Tales of Triumph
Discussing Crohn’s Disease – It’s Inevitable.
The biggest challenge I’ve faced with Crohn’s disease is talking about it with friends, family, and coworkers. They all know something is wrong and they want to show support, yet it’s the last thing I want to discuss. They ask me, “You look so thin; is everything okay? Why don’t you come out for dinner? You can’t drink beer – are you on some kind of a cleanse?” Like many patients with other diseases, I feel tired and unwell. All I want is for it to go away. None of the Crohn’s disease-related symptoms are pretty or pleasant to chat about.
To communicate with others, I make analogies to something that they can relate to – “I have Crohn’s disease. It’s like having the flu. You feel exhausted, antisocial, and unwell.” Or, “It’s like having food poisoning for weeks on end, multiple times a year. Your body rejects any food or drink that you ingest – even water sometimes! After a few days of having a flare, you begin to feel fatigued and grumpy.” Once my friends and family understand more about what it is I am facing, then I can spend less energy on explaining it and more energy on coping with the disease.
The Emotional Impact of Crohn’s Disease
Lately I’ve begun to realize the emotional wear and tear Crohn’s disease has on me. The physical effects are pretty clear: significant weight loss, exhaustion, fatigue, horrible cramps, flu-like achiness, dehydration – the list goes on. But it’s the emotional effects that creep up and begin to have a strong impact on my life: lack of desire to socialize or go out for some exercise, moodiness, worrying about going on a vacation and having access to a washroom within minutes. That two-hour bus ride to the Mexican ruins doesn’t sound too appealing if your stomach is rumbling.

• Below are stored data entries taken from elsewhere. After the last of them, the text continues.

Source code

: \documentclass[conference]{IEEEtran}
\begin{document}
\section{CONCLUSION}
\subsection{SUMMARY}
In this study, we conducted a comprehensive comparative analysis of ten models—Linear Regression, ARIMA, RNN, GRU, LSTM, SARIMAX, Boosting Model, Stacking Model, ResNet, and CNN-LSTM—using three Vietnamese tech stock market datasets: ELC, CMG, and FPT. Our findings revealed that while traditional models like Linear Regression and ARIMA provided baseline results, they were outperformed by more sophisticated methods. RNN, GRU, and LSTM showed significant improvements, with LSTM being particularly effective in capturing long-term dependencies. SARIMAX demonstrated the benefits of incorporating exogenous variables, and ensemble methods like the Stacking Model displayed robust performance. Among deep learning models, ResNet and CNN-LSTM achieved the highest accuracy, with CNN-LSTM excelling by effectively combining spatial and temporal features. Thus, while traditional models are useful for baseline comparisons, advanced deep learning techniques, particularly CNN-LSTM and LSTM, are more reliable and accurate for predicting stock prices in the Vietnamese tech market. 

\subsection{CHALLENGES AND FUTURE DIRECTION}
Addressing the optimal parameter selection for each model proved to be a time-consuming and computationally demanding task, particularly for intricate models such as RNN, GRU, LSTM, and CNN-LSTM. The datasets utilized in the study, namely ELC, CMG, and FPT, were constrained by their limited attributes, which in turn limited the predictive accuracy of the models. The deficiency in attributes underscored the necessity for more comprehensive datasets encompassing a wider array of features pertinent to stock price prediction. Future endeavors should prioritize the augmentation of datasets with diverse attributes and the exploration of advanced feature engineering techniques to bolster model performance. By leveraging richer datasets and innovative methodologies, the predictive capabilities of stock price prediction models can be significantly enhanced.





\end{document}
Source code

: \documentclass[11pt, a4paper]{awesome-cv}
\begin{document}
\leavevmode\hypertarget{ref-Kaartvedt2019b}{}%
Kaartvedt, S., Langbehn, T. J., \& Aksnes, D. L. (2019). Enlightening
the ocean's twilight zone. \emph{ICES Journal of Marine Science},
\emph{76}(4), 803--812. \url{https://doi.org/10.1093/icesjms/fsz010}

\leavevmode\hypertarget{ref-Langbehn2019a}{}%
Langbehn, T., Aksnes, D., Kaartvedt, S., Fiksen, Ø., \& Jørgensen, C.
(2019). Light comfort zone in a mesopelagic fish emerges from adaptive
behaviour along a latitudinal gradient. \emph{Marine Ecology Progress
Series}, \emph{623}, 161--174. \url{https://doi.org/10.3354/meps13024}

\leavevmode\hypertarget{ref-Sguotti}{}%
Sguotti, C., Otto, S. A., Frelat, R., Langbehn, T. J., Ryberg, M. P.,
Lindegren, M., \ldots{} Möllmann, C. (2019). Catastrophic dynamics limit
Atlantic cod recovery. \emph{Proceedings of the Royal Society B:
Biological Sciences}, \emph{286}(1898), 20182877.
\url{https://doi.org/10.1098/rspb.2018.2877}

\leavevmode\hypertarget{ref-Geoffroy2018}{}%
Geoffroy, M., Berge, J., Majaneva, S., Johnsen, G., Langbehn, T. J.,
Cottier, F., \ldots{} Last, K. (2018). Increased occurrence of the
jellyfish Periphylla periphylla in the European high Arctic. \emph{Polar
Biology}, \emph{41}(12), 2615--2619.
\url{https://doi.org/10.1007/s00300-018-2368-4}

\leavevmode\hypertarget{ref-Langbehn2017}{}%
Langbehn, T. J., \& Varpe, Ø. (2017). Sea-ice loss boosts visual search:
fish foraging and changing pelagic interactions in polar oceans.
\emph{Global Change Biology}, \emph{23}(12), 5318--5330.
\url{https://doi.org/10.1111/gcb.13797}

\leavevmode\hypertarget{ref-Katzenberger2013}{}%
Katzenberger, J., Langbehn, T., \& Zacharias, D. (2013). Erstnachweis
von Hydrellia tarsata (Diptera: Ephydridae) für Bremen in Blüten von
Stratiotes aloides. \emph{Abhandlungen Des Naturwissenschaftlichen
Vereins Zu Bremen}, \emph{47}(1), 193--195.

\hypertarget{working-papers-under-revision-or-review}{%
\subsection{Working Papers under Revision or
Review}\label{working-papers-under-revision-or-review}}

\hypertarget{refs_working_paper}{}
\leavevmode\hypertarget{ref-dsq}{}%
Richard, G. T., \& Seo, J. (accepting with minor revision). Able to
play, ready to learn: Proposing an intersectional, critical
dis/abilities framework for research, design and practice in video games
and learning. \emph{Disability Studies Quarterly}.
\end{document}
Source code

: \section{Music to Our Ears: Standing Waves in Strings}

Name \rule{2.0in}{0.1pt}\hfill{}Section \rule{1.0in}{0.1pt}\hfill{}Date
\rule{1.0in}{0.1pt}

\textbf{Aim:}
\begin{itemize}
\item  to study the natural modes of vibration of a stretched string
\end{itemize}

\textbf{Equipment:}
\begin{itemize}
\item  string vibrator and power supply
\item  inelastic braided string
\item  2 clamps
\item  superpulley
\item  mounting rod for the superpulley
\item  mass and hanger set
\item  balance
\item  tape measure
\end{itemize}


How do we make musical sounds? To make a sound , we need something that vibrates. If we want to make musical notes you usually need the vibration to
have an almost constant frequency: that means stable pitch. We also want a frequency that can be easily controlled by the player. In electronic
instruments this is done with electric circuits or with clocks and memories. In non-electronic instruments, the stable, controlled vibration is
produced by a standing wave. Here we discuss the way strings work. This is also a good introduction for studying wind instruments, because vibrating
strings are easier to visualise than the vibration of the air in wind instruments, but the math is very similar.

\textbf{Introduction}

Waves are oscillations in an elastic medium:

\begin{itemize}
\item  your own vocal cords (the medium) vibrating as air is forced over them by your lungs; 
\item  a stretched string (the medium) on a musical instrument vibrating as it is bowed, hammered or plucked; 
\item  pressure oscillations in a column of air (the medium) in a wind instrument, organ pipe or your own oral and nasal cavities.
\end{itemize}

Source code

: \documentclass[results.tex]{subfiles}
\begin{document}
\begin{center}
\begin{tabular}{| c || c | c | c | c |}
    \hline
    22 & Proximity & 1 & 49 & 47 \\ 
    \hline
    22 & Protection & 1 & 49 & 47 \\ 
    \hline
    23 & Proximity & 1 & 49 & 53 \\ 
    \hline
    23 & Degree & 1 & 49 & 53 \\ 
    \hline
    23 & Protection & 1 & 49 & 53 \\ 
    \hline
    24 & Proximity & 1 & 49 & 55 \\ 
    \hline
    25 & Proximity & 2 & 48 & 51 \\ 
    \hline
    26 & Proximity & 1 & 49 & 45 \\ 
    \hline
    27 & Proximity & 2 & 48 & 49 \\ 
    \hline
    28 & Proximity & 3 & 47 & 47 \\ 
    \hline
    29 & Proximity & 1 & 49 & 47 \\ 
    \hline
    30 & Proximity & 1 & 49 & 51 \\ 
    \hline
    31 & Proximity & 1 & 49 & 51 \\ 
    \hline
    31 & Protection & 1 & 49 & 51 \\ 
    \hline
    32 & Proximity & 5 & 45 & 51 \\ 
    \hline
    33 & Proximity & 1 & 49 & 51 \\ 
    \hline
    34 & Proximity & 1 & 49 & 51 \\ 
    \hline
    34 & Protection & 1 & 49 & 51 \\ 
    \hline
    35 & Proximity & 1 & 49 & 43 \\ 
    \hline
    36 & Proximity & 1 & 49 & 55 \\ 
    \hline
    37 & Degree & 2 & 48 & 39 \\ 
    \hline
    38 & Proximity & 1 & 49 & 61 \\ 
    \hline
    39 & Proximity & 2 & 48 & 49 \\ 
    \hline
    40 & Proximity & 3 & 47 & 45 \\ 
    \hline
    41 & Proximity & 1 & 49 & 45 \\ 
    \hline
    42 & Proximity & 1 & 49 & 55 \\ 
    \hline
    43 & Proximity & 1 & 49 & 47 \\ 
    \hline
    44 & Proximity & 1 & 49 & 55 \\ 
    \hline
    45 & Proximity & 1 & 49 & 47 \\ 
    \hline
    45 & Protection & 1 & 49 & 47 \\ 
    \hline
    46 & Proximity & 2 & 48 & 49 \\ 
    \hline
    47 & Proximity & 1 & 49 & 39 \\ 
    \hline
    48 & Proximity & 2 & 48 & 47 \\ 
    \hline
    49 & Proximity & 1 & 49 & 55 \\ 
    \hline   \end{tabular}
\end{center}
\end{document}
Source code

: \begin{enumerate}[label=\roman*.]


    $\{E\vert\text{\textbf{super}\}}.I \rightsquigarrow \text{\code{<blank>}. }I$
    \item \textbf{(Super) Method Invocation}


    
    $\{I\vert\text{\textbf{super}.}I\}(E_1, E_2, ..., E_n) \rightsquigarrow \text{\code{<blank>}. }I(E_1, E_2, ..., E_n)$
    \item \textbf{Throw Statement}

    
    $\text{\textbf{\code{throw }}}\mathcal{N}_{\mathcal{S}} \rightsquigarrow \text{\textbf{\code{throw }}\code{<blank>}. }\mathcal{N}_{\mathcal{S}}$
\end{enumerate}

Or how about being excited for days about a beautiful forecast for the weekend and how it will make for a great day at the beach, only to wake up on Saturday feeling physically horrible and having to stay home all day? That’s not exactly the way you want to relax and rejuvenate on the weekend.
How I Cope
I’m learning to slow down and rest more. I am also constantly finding new ways to keep my energy and interest levels up. I’ve become more flexible with planning my time and I’ve found new interests. If I can’t go out for lunch with a friend, then I catch up with them by phone on a day when I feel energized. If I can’t go for a workout, then there’s no need to sweat it; I make sure there’s a great book to dig into. If I know I can’t have an ice cream sundae for dessert, then I find something I like and can eat, like applesauce with cinnamon. Lately I’ve been making applesauce with different types of apples and devouring gallons of it. Yum! You can find joy in life, no matter how tough it gets. Your lifestyle will change because of this disease, but your passion for life doesn’t have to.